STANDARD: Mit den Staatsanleihen der angeschlagenen Länder lassen sich beste Geschäfte machen: Hohe Zinsen und volle Absicherung durch den Euro-Rettungsfonds beziehungsweise den Steuerzahler.

Treichl: Gehen Sie hinunter in die Filiale und kaufen Sie eine Griechenland-Anleihe, wenn Sie eine haben wollen. Das ist doch nicht eine Sache der Banken. Es steht jedem frei, das zu tun.

STANDARD: Faktum ist, dass Staatsanleihen mit Basel III risikofrei gestellt werden.

Treichl: Das Basel-III-Regime fördert die Finanzierung von Staaten, da wir - im Gegensatz zu Krediten an die Unternehmen - diese Anleihen nicht mit Kapital unterlegen müssen. Wie man damit die Wirtschaft ankurbelt, frag ich mich. Eine Änderung muss kommen.

STANDARD: Wie werden sich die Belastungen aus Basel III, Bankensteuer, Einlagensicherung u. a. auf die Kunden auswirken?

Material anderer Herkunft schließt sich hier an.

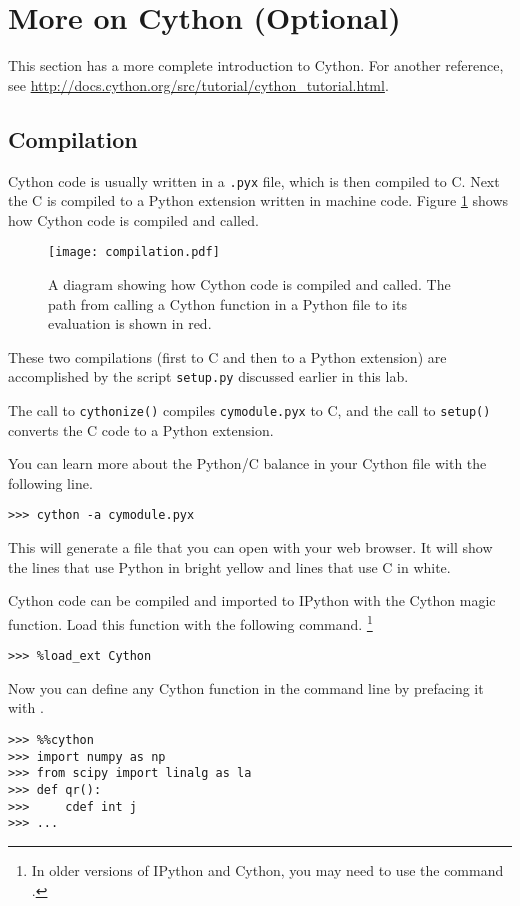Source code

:       
\section*{More on Cython (Optional)}
This section has a more complete introduction to Cython. 
For another reference, see \url{http://docs.cython.org/src/tutorial/cython_tutorial.html}.

\subsection*{Compilation}

Cython code is usually written in a \texttt{.pyx} file, which is then compiled to C.
Next the C is compiled to a Python extension written in machine code.
Figure \ref{cython:compilation} shows how Cython code is compiled and called.

\begin{figure}
\centering
\texttt{[image: compilation.pdf]}
\caption{A diagram showing how Cython code is compiled and called.
The path from calling a Cython function in a Python file to its evaluation is shown in red.}
\label{cython:compilation}
\end{figure}

These two compilations (first to C and then to a Python extension) are accomplished by the script \texttt{setup.py} discussed earlier in this lab.

The call to \texttt{cythonize()} compiles \texttt{cymodule.pyx} to C, and the call to \texttt{setup()} converts the C code to a Python extension.

\begin{info}
You can learn more about the Python/C balance in your Cython file with the following line.
\begin{lstlisting}
>>> cython -a cymodule.pyx
\end{lstlisting}
This will generate a  file that you can open with your web browser.
It will show the lines that use Python in bright yellow and lines that use C in white.
\end{info}

Cython code can be compiled and imported to IPython with the Cython magic function.
Load this function with the following command.
\footnote{In older versions of IPython and Cython, you may need to use the command .}
\begin{lstlisting}
>>> %load_ext Cython
\end{lstlisting}
Now you can define any Cython function in the command line by prefacing it with .
\begin{lstlisting}
>>> %%cython
>>> import numpy as np
>>> from scipy import linalg as la
>>> def qr():
>>>     cdef int j
>>> ...
\end{lstlisting}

Treichl: Wir sind ja keine Tankstellen und können bei einer Steuererhöhung nicht einfach die Preisschilder auswechseln. Mit der Mineralölsteuer stellen alle Tankstellen um. Die Bankensteuer zahlen hingegen im Wesentlichen die drei großen Banken Erste, Bank Austria und Raiffeisenbank, die Kleinen großteils nicht. Wenn wir das überwälzen, werden wir Wettbewerbsnachteile gegenüber diesen Instituten haben, die von der Bankensteuer nicht oder kaum betroffen sind. Was zu 100 Prozent einen Einfluss haben muss, ist dass sich über die nächsten neun Jahre die Eigenkapitalerfordernisse an die Banken verdreifachen.

STANDARD: Dank des Prädikats "systemrelevant" wird in Europa so gut wie jede marode Bank aufgefangen. Was halten Sie davon?

Treichl: Europa würde es sehr gut tun, wenn einige der jetzt in staatlichem Besitz befindliche Institute und einige andere auch ihre Existenz möglichst bald beenden. Eine Marktbereinigung ist dringend notwendig - auch in Österreich. Allerdings muss man bei einer Insolvenzordnung auch eine Lösung für die Einlagen finden.

STANDARD: Ist der Höhepunkt bei den Kreditausfällen in Osteuropa überschritten?

Treichl: In Rumänien wird das erst Mitte dieses Jahres der Fall sein, in Tschechien, Polen und der Slowakei hat das schon stattgefunden. Für die Erste Group liegt der Höhepunkt der Abschreibungen hinter uns. Die Region hat sich deutlich stabilisiert. Die CDS (Ausfallsprämien) liegen erstmals unter denen Westeuropas. Der Osten wird den Westen outperformen, auch weil die Belastungen niedriger sind.

STANDARD: Werden Sie Ihre Position dort durch Zukäufe stärken?

Treichl: Wir sind die Bank des Ostens der EU und wollen unsere Position stärken. Wir schauen uns einiges an. In Polen, Ungarn und am Westbalkan gibt es Potenzial. (DER STANDARD, Print-Ausgabe, 15./16.1.2011)

ANDREAS TREICHL (58) stammt aus einer Banker-Familie, studierte Volkswirtschaft in Wien und leitet seit 1997 die Erste Bank, seit 2008 die Holding.